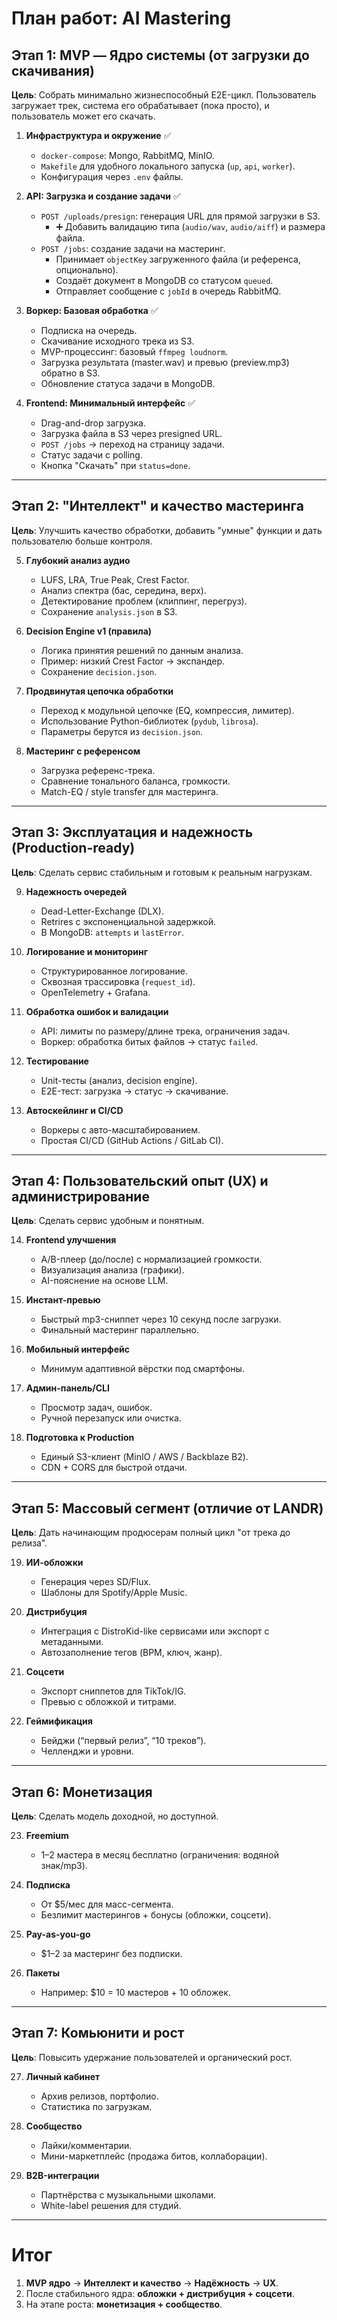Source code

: # План работ: AI Mastering

## Этап 1: MVP — Ядро системы (от загрузки до скачивания)

**Цель**: Собрать минимально жизнеспособный E2E-цикл. Пользователь загружает трек, система его обрабатывает (пока просто), и пользователь может его скачать.

1. **Инфраструктура и окружение** ✅

   - `docker-compose`: Mongo, RabbitMQ, MinIO.
   - `Makefile` для удобного локального запуска (`up`, `api`, `worker`).
   - Конфигурация через `.env` файлы.

2. **API: Загрузка и создание задачи** ✅

   - `POST /uploads/presign`: генерация URL для прямой загрузки в S3.
     - ➕ Добавить валидацию типа (`audio/wav`, `audio/aiff`) и размера файла.
   - `POST /jobs`: создание задачи на мастеринг.
     - Принимает `objectKey` загруженного файла (и референса, опционально).
     - Создаёт документ в MongoDB со статусом `queued`.
     - Отправляет сообщение с `jobId` в очередь RabbitMQ.

3. **Воркер: Базовая обработка** ✅

   - Подписка на очередь.
   - Скачивание исходного трека из S3.
   - MVP-процессинг: базовый `ffmpeg loudnorm`.
   - Загрузка результата (master.wav) и превью (preview.mp3) обратно в S3.
   - Обновление статуса задачи в MongoDB.

4. **Frontend: Минимальный интерфейс** ✅
   - Drag-and-drop загрузка.
   - Загрузка файла в S3 через presigned URL.
   - `POST /jobs` → переход на страницу задачи.
   - Статус задачи с polling.
   - Кнопка "Скачать" при `status=done`.

---

## Этап 2: "Интеллект" и качество мастеринга

**Цель**: Улучшить качество обработки, добавить "умные" функции и дать пользователю больше контроля.

5. **Глубокий анализ аудио**

   - LUFS, LRA, True Peak, Crest Factor.
   - Анализ спектра (бас, середина, верх).
   - Детектирование проблем (клиппинг, перегруз).
   - Сохранение `analysis.json` в S3.

6. **Decision Engine v1 (правила)**

   - Логика принятия решений по данным анализа.
   - Пример: низкий Crest Factor → экспандер.
   - Сохранение `decision.json`.

7. **Продвинутая цепочка обработки**

   - Переход к модульной цепочке (EQ, компрессия, лимитер).
   - Использование Python-библиотек (`pydub`, `librosa`).
   - Параметры берутся из `decision.json`.

8. **Мастеринг с референсом**
   - Загрузка референс-трека.
   - Сравнение тонального баланса, громкости.
   - Match-EQ / style transfer для мастеринга.

---

## Этап 3: Эксплуатация и надежность (Production-ready)

**Цель**: Сделать сервис стабильным и готовым к реальным нагрузкам.

9. **Надежность очередей**

   - Dead-Letter-Exchange (DLX).
   - Retrires с экспоненциальной задержкой.
   - В MongoDB: `attempts` и `lastError`.

10. **Логирование и мониторинг**

    - Структурированное логирование.
    - Сквозная трассировка (`request_id`).
    - OpenTelemetry + Grafana.

11. **Обработка ошибок и валидации**

    - API: лимиты по размеру/длине трека, ограничения задач.
    - Воркер: обработка битых файлов → статус `failed`.

12. **Тестирование**

    - Unit-тесты (анализ, decision engine).
    - E2E-тест: загрузка → статус → скачивание.

13. **Автоскейлинг и CI/CD**
    - Воркеры с авто-масштабированием.
    - Простая CI/CD (GitHub Actions / GitLab CI).

---

## Этап 4: Пользовательский опыт (UX) и администрирование

**Цель**: Сделать сервис удобным и понятным.

14. **Frontend улучшения**

    - A/B-плеер (до/после) с нормализацией громкости.
    - Визуализация анализа (графики).
    - AI-пояснение на основе LLM.

15. **Инстант-превью**

    - Быстрый mp3-сниппет через 10 секунд после загрузки.
    - Финальный мастеринг параллельно.

16. **Мобильный интерфейс**

    - Минимум адаптивной вёрстки под смартфоны.

17. **Админ-панель/CLI**

    - Просмотр задач, ошибок.
    - Ручной перезапуск или очистка.

18. **Подготовка к Production**
    - Единый S3-клиент (MinIO / AWS / Backblaze B2).
    - CDN + CORS для быстрой отдачи.

---

## Этап 5: Массовый сегмент (отличие от LANDR)

**Цель**: Дать начинающим продюсерам полный цикл "от трека до релиза".

19. **ИИ-обложки**

    - Генерация через SD/Flux.
    - Шаблоны для Spotify/Apple Music.

20. **Дистрибуция**

    - Интеграция с DistroKid-like сервисами или экспорт с метаданными.
    - Автозаполнение тегов (BPM, ключ, жанр).

21. **Соцсети**

    - Экспорт сниппетов для TikTok/IG.
    - Превью с обложкой и титрами.

22. **Геймификация**
    - Бейджи (“первый релиз”, “10 треков”).
    - Челленджи и уровни.

---

## Этап 6: Монетизация

**Цель**: Сделать модель доходной, но доступной.

23. **Freemium**

    - 1–2 мастера в месяц бесплатно (ограничения: водяной знак/mp3).

24. **Подписка**

    - От $5/мес для масс-сегмента.
    - Безлимит мастерингов + бонусы (обложки, соцсети).

25. **Pay-as-you-go**

    - $1–2 за мастеринг без подписки.

26. **Пакеты**
    - Например: $10 = 10 мастеров + 10 обложек.

---

## Этап 7: Комьюнити и рост

**Цель**: Повысить удержание пользователей и органический рост.

27. **Личный кабинет**

    - Архив релизов, портфолио.
    - Статистика по загрузкам.

28. **Сообщество**

    - Лайки/комментарии.
    - Мини-маркетплейс (продажа битов, коллаборации).

29. **B2B-интеграции**
    - Партнёрства с музыкальными школами.
    - White-label решения для студий.

---

# Итог

1. **MVP ядро** → **Интеллект и качество** → **Надёжность** → **UX**.
2. После стабильного ядра: **обложки + дистрибуция + соцсети**.
3. На этапе роста: **монетизация + сообщество**.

----------------

No pictures belong in the copy; output every record exactly.

*EXERCISE RESULT*.
Source code

: # План работ: AI Mastering

## Этап 1: MVP — Ядро системы (от загрузки до скачивания)

**Цель**: Собрать минимально жизнеспособный E2E-цикл. Пользователь загружает трек, система его обрабатывает (пока просто), и пользователь может его скачать.

1. **Инфраструктура и окружение** ✅

   - `docker-compose`: Mongo, RabbitMQ, MinIO.
   - `Makefile` для удобного локального запуска (`up`, `api`, `worker`).
   - Конфигурация через `.env` файлы.

2. **API: Загрузка и создание задачи** ✅

   - `POST /uploads/presign`: генерация URL для прямой загрузки в S3.
     - ➕ Добавить валидацию типа (`audio/wav`, `audio/aiff`) и размера файла.
   - `POST /jobs`: создание задачи на мастеринг.
     - Принимает `objectKey` загруженного файла (и референса, опционально).
     - Создаёт документ в MongoDB со статусом `queued`.
     - Отправляет сообщение с `jobId` в очередь RabbitMQ.

3. **Воркер: Базовая обработка** ✅

   - Подписка на очередь.
   - Скачивание исходного трека из S3.
   - MVP-процессинг: базовый `ffmpeg loudnorm`.
   - Загрузка результата (master.wav) и превью (preview.mp3) обратно в S3.
   - Обновление статуса задачи в MongoDB.

4. **Frontend: Минимальный интерфейс** ✅
   - Drag-and-drop загрузка.
   - Загрузка файла в S3 через presigned URL.
   - `POST /jobs` → переход на страницу задачи.
   - Статус задачи с polling.
   - Кнопка "Скачать" при `status=done`.

---

## Этап 2: "Интеллект" и качество мастеринга

**Цель**: Улучшить качество обработки, добавить "умные" функции и дать пользователю больше контроля.

5. **Глубокий анализ аудио**

   - LUFS, LRA, True Peak, Crest Factor.
   - Анализ спектра (бас, середина, верх).
   - Детектирование проблем (клиппинг, перегруз).
   - Сохранение `analysis.json` в S3.

6. **Decision Engine v1 (правила)**

   - Логика принятия решений по данным анализа.
   - Пример: низкий Crest Factor → экспандер.
   - Сохранение `decision.json`.

7. **Продвинутая цепочка обработки**

   - Переход к модульной цепочке (EQ, компрессия, лимитер).
   - Использование Python-библиотек (`pydub`, `librosa`).
   - Параметры берутся из `decision.json`.

8. **Мастеринг с референсом**
   - Загрузка референс-трека.
   - Сравнение тонального баланса, громкости.
   - Match-EQ / style transfer для мастеринга.

---

## Этап 3: Эксплуатация и надежность (Production-ready)

**Цель**: Сделать сервис стабильным и готовым к реальным нагрузкам.

9. **Надежность очередей**

   - Dead-Letter-Exchange (DLX).
   - Retrires с экспоненциальной задержкой.
   - В MongoDB: `attempts` и `lastError`.

10. **Логирование и мониторинг**

    - Структурированное логирование.
    - Сквозная трассировка (`request_id`).
    - OpenTelemetry + Grafana.

11. **Обработка ошибок и валидации**

    - API: лимиты по размеру/длине трека, ограничения задач.
    - Воркер: обработка битых файлов → статус `failed`.

12. **Тестирование**

    - Unit-тесты (анализ, decision engine).
    - E2E-тест: загрузка → статус → скачивание.

13. **Автоскейлинг и CI/CD**
    - Воркеры с авто-масштабированием.
    - Простая CI/CD (GitHub Actions / GitLab CI).

---

## Этап 4: Пользовательский опыт (UX) и администрирование

**Цель**: Сделать сервис удобным и понятным.

14. **Frontend улучшения**

    - A/B-плеер (до/после) с нормализацией громкости.
    - Визуализация анализа (графики).
    - AI-пояснение на основе LLM.

15. **Инстант-превью**

    - Быстрый mp3-сниппет через 10 секунд после загрузки.
    - Финальный мастеринг параллельно.

16. **Мобильный интерфейс**

    - Минимум адаптивной вёрстки под смартфоны.

17. **Админ-панель/CLI**

    - Просмотр задач, ошибок.
    - Ручной перезапуск или очистка.

18. **Подготовка к Production**
    - Единый S3-клиент (MinIO / AWS / Backblaze B2).
    - CDN + CORS для быстрой отдачи.

---

## Этап 5: Массовый сегмент (отличие от LANDR)

**Цель**: Дать начинающим продюсерам полный цикл "от трека до релиза".

19. **ИИ-обложки**

    - Генерация через SD/Flux.
    - Шаблоны для Spotify/Apple Music.

20. **Дистрибуция**

    - Интеграция с DistroKid-like сервисами или экспорт с метаданными.
    - Автозаполнение тегов (BPM, ключ, жанр).

21. **Соцсети**

    - Экспорт сниппетов для TikTok/IG.
    - Превью с обложкой и титрами.

22. **Геймификация**
    - Бейджи (“первый релиз”, “10 треков”).
    - Челленджи и уровни.

---

## Этап 6: Монетизация

**Цель**: Сделать модель доходной, но доступной.

23. **Freemium**

    - 1–2 мастера в месяц бесплатно (ограничения: водяной знак/mp3).

24. **Подписка**

    - От $5/мес для масс-сегмента.
    - Безлимит мастерингов + бонусы (обложки, соцсети).

25. **Pay-as-you-go**

    - $1–2 за мастеринг без подписки.

26. **Пакеты**
    - Например: $10 = 10 мастеров + 10 обложек.

---

## Этап 7: Комьюнити и рост

**Цель**: Повысить удержание пользователей и органический рост.

27. **Личный кабинет**

    - Архив релизов, портфолио.
    - Статистика по загрузкам.

28. **Сообщество**

    - Лайки/комментарии.
    - Мини-маркетплейс (продажа битов, коллаборации).

29. **B2B-интеграции**
    - Партнёрства с музыкальными школами.
    - White-label решения для студий.

---

# Итог

1. **MVP ядро** → **Интеллект и качество** → **Надёжность** → **UX**.
2. После стабильного ядра: **обложки + дистрибуция + соцсети**.
3. На этапе роста: **монетизация + сообщество**.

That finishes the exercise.